Jen: Ladies, gather your (red) petticoats and get ready to Leap!

In case you hadn’t noticed, 2012 is a leap year or, to be fancy about it, an intercalary or bissextile year. And gentlemen, you know what that means, don’t you? It means that scattered across the world today there are women who are eagerly taking matters of a matrimonial nature into their own feminine hands.

So, mister, how about it?

In fact, to put a figure on it, recent research by PopCap has discovered that traditional values are gradually being thrown out of the window and as proof, 10% of women in the UK are planning to take the plunge and pop the question on Leap Day – that’s today – this year.

And it seems that the men aren’t complaining. According to the research, nearly 36% admitted they would like to be asked as it takes the proposal pressure off them. In fact, over a quarter of men said the traditional route up the aisle is outdated – though us women seem less convinced with only 13% in agreement.

Hold on, I’m confused.
For those in need of a little lesson in folklore, traditionally, Leap Day (29th February) is the one day that comes along every four years when a woman can turn the tables and ask for her partner’s hand in marriage.

The folks in the know reckon the tradition started in Ireland in the 12th century where it was seen as a way of balancing the traditional roles of men and women.

According to this tradition, if a woman’s proposal was rejected, the man had to buy her 12 pairs of gloves to hide her hand from the embarrassment of not wearing an engagement ring. Supposedly, a 1288 law by Queen Margaret of Scotland – at the grand old age of just five at the time – required that fines be levied if a marriage proposal was refused by the man; compensation ranged from a kiss to £1 to a silk gown, in order to soften the blow.
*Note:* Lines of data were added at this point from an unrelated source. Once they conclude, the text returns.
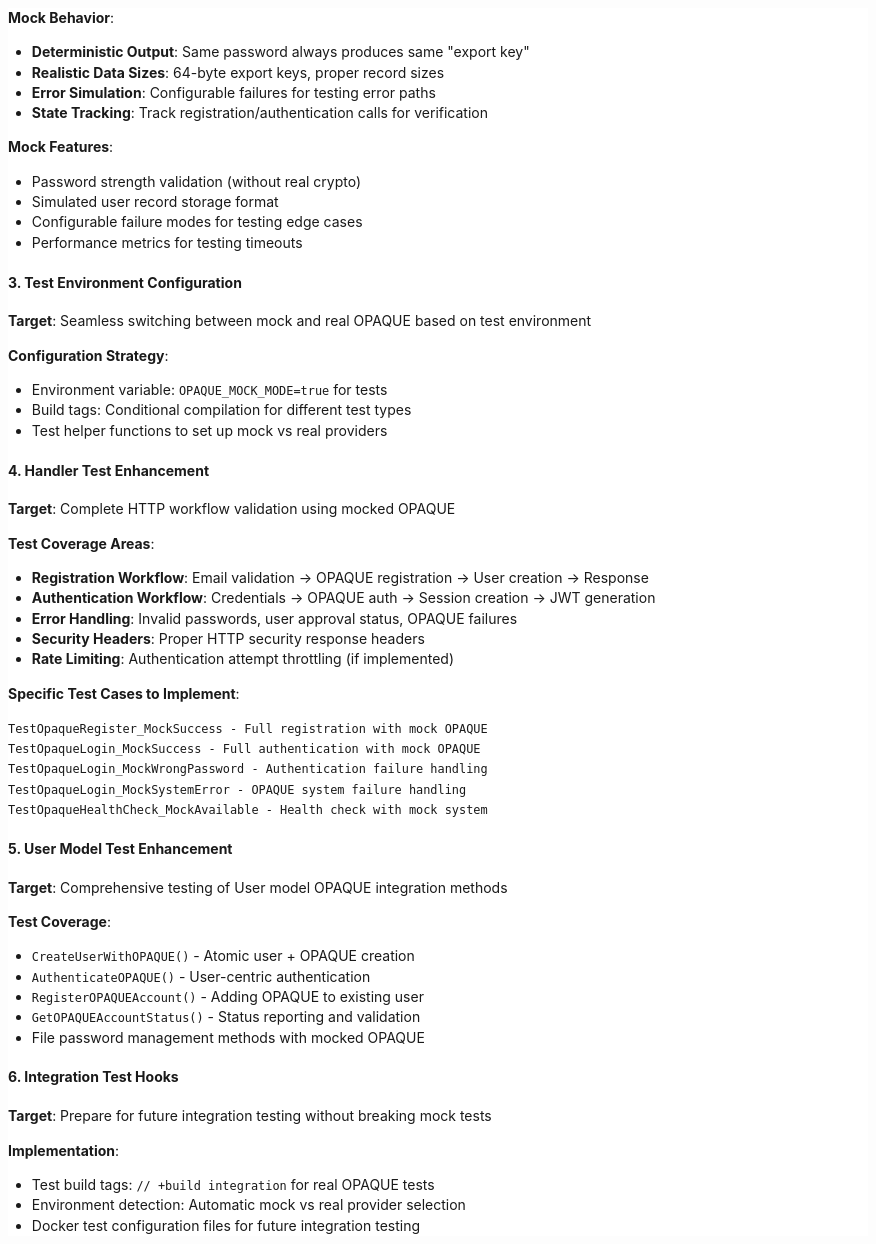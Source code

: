 **Mock Behavior**:
- **Deterministic Output**: Same password always produces same "export key"
- **Realistic Data Sizes**: 64-byte export keys, proper record sizes
- **Error Simulation**: Configurable failures for testing error paths
- **State Tracking**: Track registration/authentication calls for verification

**Mock Features**:
- Password strength validation (without real crypto)
- Simulated user record storage format
- Configurable failure modes for testing edge cases
- Performance metrics for testing timeouts

#### **3. Test Environment Configuration**
**Target**: Seamless switching between mock and real OPAQUE based on test environment

**Configuration Strategy**:
- Environment variable: `OPAQUE_MOCK_MODE=true` for tests
- Build tags: Conditional compilation for different test types
- Test helper functions to set up mock vs real providers

#### **4. Handler Test Enhancement**
**Target**: Complete HTTP workflow validation using mocked OPAQUE

**Test Coverage Areas**:
- **Registration Workflow**: Email validation → OPAQUE registration → User creation → Response
- **Authentication Workflow**: Credentials → OPAQUE auth → Session creation → JWT generation
- **Error Handling**: Invalid passwords, user approval status, OPAQUE failures
- **Security Headers**: Proper HTTP security response headers
- **Rate Limiting**: Authentication attempt throttling (if implemented)

**Specific Test Cases to Implement**:
```
TestOpaqueRegister_MockSuccess - Full registration with mock OPAQUE
TestOpaqueLogin_MockSuccess - Full authentication with mock OPAQUE  
TestOpaqueLogin_MockWrongPassword - Authentication failure handling
TestOpaqueLogin_MockSystemError - OPAQUE system failure handling
TestOpaqueHealthCheck_MockAvailable - Health check with mock system
```

#### **5. User Model Test Enhancement**
**Target**: Comprehensive testing of User model OPAQUE integration methods

**Test Coverage**:
- `CreateUserWithOPAQUE()` - Atomic user + OPAQUE creation
- `AuthenticateOPAQUE()` - User-centric authentication
- `RegisterOPAQUEAccount()` - Adding OPAQUE to existing user
- `GetOPAQUEAccountStatus()` - Status reporting and validation
- File password management methods with mocked OPAQUE

#### **6. Integration Test Hooks**
**Target**: Prepare for future integration testing without breaking mock tests

**Implementation**:
- Test build tags: `// +build integration` for real OPAQUE tests
- Environment detection: Automatic mock vs real provider selection
- Docker test configuration files for future integration testing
Of course we don’t all buy into it. In Greece marriage in a leap year is considered to be particularly unlucky and let’s face it, they haven’t exactly had much in the way of good luck lately so my guess is that any sniff of a possible proposal today may is likely to keep Greek men firmly out of sight today.

So what does all this mean for the Beau Dacious ladies? Well, just for the craic (it is an Irish tradition after all) the thought did cross our minds to approach devilishly handsome strangers in inappropriate – or at least unexpected – locations today and say “How about it?”. As a Beau Dacious friend did point out, we’ve caught enough frogs the traditional route in the past so who’s to say standing on Waterloo Bridge accosting strangers might not yield better results? What do you reckon? Should we do it? Send us your comments.

Now, where can we find scarlet petticoats? Wouldn’t want to flaunt the early 18th century tradition that proclaimed a woman priming herself to deliver a proposal should wear just such an item – fair warning, if you will.

This post was written by Jen. Meet all the Beau Dacious ladies on our Beau Hunters page.


Andi: Puzzling…

I have maintained that I would consider all manner of diversity in my search for a match made in dating, pre-Mayan calendar collapse!!

The clock is still ticking.Recently I lost an hour and fifteen minutes of my life and I can’t get that time back! I’m sure that this will happen again whilst I’m on my quest to find my missing puzzle piece. I do acknowledge that I will seeing pieces that I think will fit but that as I turn them around and try placing them, it will be all too apparent that the incorrect piece has been chosen. And so it goes – you get the jist.

I have tried to be open-minded and approach all possible candidates without bias, or preconceived templates attached to any information I had gained from the preamble prior to the first meeting. And into this frame enters the 41 year old frenchman.

He had confessed to being nervous to meet up as he had not yet been on any dates since joining the dating website. This was normal I assured him, but reminded him that this was just about a man meeting a woman to see if there could be any chemistry between them. Simple.

He arrives late, stands alongside the table, unbeknown to me, without announcing himself and then stumbles badly over an attempt to decide who should buy the first round of drinks. I offer as it was clear he wasn’t in a rush to head to the bar. His choice of orange juice..without ice. Mine, a gigantic G&T!

The conversation didn’t flow well though I did find out that he was a security guard but had been a head chef. He then excused himself to go to the gents…for six whole minutes! Inconvenient nature call or worse…please NO!

Our chat then mostly covered what he didn’t like – in other words mostly everything happy, fun and positive! He even managed to mention, with a little delight, how he beat up an ex-colleague who swore in his company too much.

Time to exit bar pretty swiftly. I made my excuses and we walked to the tube entrance. In the best condescending manner I could summon, I congratulated him on his first outing and encouraged him wholeheartedly to venture out to meet more woman. I think I jogged a little in my haste to retreat to the train station.

Wrong puzzle piece? Not even close! But you have to try because otherwise you’ll never know. The clock is still ticking.